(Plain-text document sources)
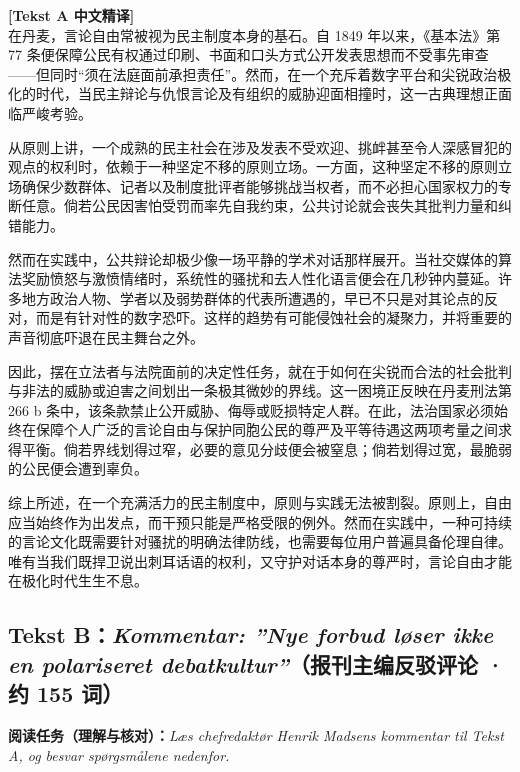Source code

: \begin{transbox}
\small
\textbf{\color{NCDTeal}[Tekst A 中文精译]}\\
在丹麦，言论自由常被视为民主制度本身的基石。自 1849 年以来，《基本法》第 77 条便保障公民有权通过印刷、书面和口头方式公开发表思想而不受事先审查——但同时“须在法庭面前承担责任”。然而，在一个充斥着数字平台和尖锐政治极化的时代，当民主辩论与仇恨言论及有组织的威胁迎面相撞时，这一古典理想正面临严峻考验。

从原则上讲，一个成熟的民主社会在涉及发表不受欢迎、挑衅甚至令人深感冒犯的观点的权利时，依赖于一种坚定不移的原则立场。一方面，这种坚定不移的原则立场确保少数群体、记者以及制度批评者能够挑战当权者，而不必担心国家权力的专断任意。倘若公民因害怕受罚而率先自我约束，公共讨论就会丧失其批判力量和纠错能力。

然而在实践中，公共辩论却极少像一场平静的学术对话那样展开。当社交媒体的算法奖励愤怒与激愤情绪时，系统性的骚扰和去人性化语言便会在几秒钟内蔓延。许多地方政治人物、学者以及弱势群体的代表所遭遇的，早已不只是对其论点的反对，而是有针对性的数字恐吓。这样的趋势有可能侵蚀社会的凝聚力，并将重要的声音彻底吓退在民主舞台之外。

因此，摆在立法者与法院面前的决定性任务，就在于如何在尖锐而合法的社会批判与非法的威胁或迫害之间划出一条极其微妙的界线。这一困境正反映在丹麦刑法第 266 b 条中，该条款禁止公开威胁、侮辱或贬损特定人群。在此，法治国家必须始终在保障个人广泛的言论自由与保护同胞公民的尊严及平等待遇这两项考量之间求得平衡。倘若界线划得过窄，必要的意见分歧便会被窒息；倘若划得过宽，最脆弱的公民便会遭到辜负。

综上所述，在一个充满活力的民主制度中，原则与实践无法被割裂。原则上，自由应当始终作为出发点，而干预只能是严格受限的例外。然而在实践中，一种可持续的言论文化既需要针对骚扰的明确法律防线，也需要每位用户普遍具备伦理自律。唯有当我们既捍卫说出刺耳话语的权利，又守护对话本身的尊严时，言论自由才能在极化时代生生不息。
\end{transbox}

\subsection*{Tekst B：\textit{Kommentar: ”Nye forbud løser ikke en polariseret debatkultur”}（报刊主编反驳评论 · 约 155 词）}

\textbf{阅读任务（理解与核对）：}\textit{Læs chefredaktør Henrik Madsens kommentar til Tekst A, og besvar spørgsmålene nedenfor.}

(What is being asked)
All of the entries above must be reproduced exactly, and no image may be included.

(Response to the exercise)
Source code

: \begin{transbox}
\small
\textbf{\color{NCDTeal}[Tekst A 中文精译]}\\
在丹麦，言论自由常被视为民主制度本身的基石。自 1849 年以来，《基本法》第 77 条便保障公民有权通过印刷、书面和口头方式公开发表思想而不受事先审查——但同时“须在法庭面前承担责任”。然而，在一个充斥着数字平台和尖锐政治极化的时代，当民主辩论与仇恨言论及有组织的威胁迎面相撞时，这一古典理想正面临严峻考验。

从原则上讲，一个成熟的民主社会在涉及发表不受欢迎、挑衅甚至令人深感冒犯的观点的权利时，依赖于一种坚定不移的原则立场。一方面，这种坚定不移的原则立场确保少数群体、记者以及制度批评者能够挑战当权者，而不必担心国家权力的专断任意。倘若公民因害怕受罚而率先自我约束，公共讨论就会丧失其批判力量和纠错能力。

然而在实践中，公共辩论却极少像一场平静的学术对话那样展开。当社交媒体的算法奖励愤怒与激愤情绪时，系统性的骚扰和去人性化语言便会在几秒钟内蔓延。许多地方政治人物、学者以及弱势群体的代表所遭遇的，早已不只是对其论点的反对，而是有针对性的数字恐吓。这样的趋势有可能侵蚀社会的凝聚力，并将重要的声音彻底吓退在民主舞台之外。

因此，摆在立法者与法院面前的决定性任务，就在于如何在尖锐而合法的社会批判与非法的威胁或迫害之间划出一条极其微妙的界线。这一困境正反映在丹麦刑法第 266 b 条中，该条款禁止公开威胁、侮辱或贬损特定人群。在此，法治国家必须始终在保障个人广泛的言论自由与保护同胞公民的尊严及平等待遇这两项考量之间求得平衡。倘若界线划得过窄，必要的意见分歧便会被窒息；倘若划得过宽，最脆弱的公民便会遭到辜负。

综上所述，在一个充满活力的民主制度中，原则与实践无法被割裂。原则上，自由应当始终作为出发点，而干预只能是严格受限的例外。然而在实践中，一种可持续的言论文化既需要针对骚扰的明确法律防线，也需要每位用户普遍具备伦理自律。唯有当我们既捍卫说出刺耳话语的权利，又守护对话本身的尊严时，言论自由才能在极化时代生生不息。
\end{transbox}

\subsection*{Tekst B：\textit{Kommentar: ”Nye forbud løser ikke en polariseret debatkultur”}（报刊主编反驳评论 · 约 155 词）}

\textbf{阅读任务（理解与核对）：}\textit{Læs chefredaktør Henrik Madsens kommentar til Tekst A, og besvar spørgsmålene nedenfor.}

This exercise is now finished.